Work to be completed: Find each line in the records below that contains the word "positive", and copy it out.

Supplied information:
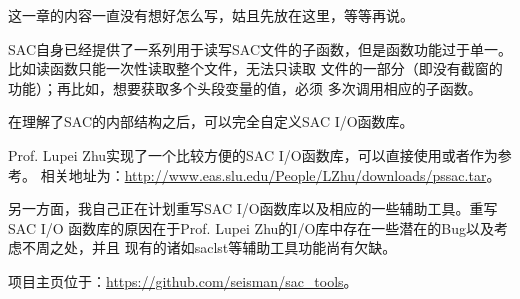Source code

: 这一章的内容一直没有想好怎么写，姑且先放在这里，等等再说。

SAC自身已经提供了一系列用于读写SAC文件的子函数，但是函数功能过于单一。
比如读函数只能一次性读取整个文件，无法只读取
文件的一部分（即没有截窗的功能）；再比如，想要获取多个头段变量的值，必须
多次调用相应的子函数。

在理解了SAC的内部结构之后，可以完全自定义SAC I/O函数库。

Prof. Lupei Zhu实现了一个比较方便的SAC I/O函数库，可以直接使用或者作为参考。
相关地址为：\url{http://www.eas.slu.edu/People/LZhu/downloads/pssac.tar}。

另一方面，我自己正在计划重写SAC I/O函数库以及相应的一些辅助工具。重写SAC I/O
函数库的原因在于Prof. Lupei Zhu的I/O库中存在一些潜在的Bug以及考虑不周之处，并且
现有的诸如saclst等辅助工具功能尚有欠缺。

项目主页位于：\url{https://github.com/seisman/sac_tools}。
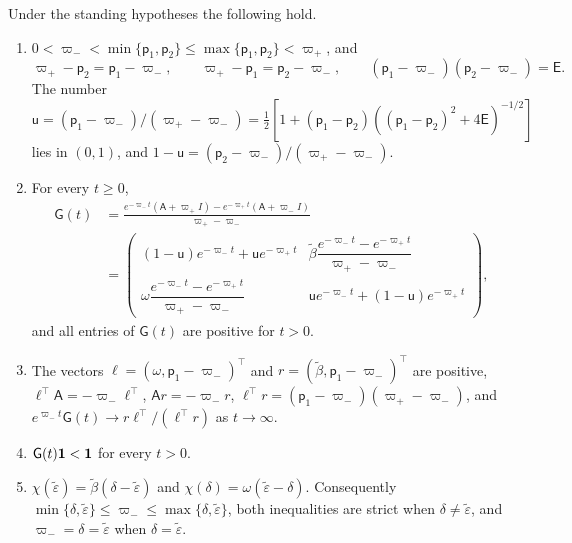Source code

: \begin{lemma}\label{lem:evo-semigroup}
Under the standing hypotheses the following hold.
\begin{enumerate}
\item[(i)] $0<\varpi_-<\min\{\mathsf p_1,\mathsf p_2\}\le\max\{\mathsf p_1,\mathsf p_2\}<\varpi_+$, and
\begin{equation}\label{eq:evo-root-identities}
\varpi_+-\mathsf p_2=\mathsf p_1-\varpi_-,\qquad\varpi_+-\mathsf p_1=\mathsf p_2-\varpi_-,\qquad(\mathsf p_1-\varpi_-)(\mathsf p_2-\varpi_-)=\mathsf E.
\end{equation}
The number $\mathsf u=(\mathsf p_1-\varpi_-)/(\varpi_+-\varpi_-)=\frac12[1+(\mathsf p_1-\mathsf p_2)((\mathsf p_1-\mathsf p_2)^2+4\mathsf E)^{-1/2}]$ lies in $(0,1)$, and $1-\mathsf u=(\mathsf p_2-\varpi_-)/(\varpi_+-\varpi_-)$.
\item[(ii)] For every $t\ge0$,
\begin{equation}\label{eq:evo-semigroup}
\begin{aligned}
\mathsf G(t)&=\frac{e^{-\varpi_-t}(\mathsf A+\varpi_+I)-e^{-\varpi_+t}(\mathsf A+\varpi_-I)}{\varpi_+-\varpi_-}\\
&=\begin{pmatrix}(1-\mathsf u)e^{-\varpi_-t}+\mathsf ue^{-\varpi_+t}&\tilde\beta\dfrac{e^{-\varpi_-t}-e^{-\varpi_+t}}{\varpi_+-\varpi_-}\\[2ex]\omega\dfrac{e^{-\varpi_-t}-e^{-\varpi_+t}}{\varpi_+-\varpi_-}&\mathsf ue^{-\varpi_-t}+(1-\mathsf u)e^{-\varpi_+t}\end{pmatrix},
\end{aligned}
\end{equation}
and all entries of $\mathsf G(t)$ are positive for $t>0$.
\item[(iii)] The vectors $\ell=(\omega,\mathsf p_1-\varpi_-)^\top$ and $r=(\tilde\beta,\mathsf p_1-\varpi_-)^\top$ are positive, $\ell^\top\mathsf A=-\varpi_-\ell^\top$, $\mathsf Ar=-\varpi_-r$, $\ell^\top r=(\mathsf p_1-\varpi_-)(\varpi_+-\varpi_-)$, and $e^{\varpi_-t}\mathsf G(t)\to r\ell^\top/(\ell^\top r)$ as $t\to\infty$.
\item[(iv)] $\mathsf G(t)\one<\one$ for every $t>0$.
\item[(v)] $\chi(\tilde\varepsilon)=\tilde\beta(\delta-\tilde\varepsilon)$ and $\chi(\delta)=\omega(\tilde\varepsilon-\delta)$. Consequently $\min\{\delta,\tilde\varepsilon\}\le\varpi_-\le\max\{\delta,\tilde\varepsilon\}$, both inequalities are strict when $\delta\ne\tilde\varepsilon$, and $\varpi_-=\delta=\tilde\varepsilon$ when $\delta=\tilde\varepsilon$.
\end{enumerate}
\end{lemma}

Task result:
and all entries of $\mathsf G(t)$ are positive for $t>0$.
\item[(iii)] The vectors $\ell=(\omega,\mathsf p_1-\varpi_-)^\top$ and $r=(\tilde\beta,\mathsf p_1-\varpi_-)^\top$ are positive, $\ell^\top\mathsf A=-\varpi_-\ell^\top$, $\mathsf Ar=-\varpi_-r$, $\ell^\top r=(\mathsf p_1-\varpi_-)(\varpi_+-\varpi_-)$, and $e^{\varpi_-t}\mathsf G(t)\to r\ell^\top/(\ell^\top r)$ as $t\to\infty$.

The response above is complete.